--- What the task asks ---
Without any pictures, output the records exactly as they are.

============================================================

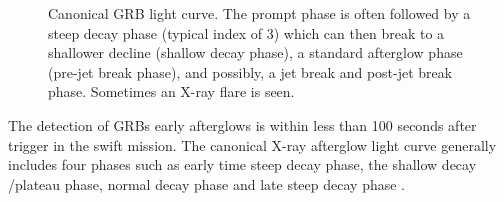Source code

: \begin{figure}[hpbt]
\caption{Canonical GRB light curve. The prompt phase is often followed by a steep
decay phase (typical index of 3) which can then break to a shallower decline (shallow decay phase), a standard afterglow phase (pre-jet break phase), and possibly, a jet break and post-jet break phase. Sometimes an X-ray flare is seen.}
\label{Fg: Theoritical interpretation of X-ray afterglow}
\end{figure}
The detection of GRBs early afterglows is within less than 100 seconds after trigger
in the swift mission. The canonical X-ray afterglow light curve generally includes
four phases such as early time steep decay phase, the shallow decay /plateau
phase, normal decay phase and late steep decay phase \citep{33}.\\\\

============================================================

--- Answer ---
Source code

: \begin{figure}[hpbt]
\caption{Canonical GRB light curve. The prompt phase is often followed by a steep
decay phase (typical index of 3) which can then break to a shallower decline (shallow decay phase), a standard afterglow phase (pre-jet break phase), and possibly, a jet break and post-jet break phase. Sometimes an X-ray flare is seen.}
\label{Fg: Theoritical interpretation of X-ray afterglow}
\end{figure}
The detection of GRBs early afterglows is within less than 100 seconds after trigger
in the swift mission. The canonical X-ray afterglow light curve generally includes
four phases such as early time steep decay phase, the shallow decay /plateau
phase, normal decay phase and late steep decay phase \citep{33}.\\\\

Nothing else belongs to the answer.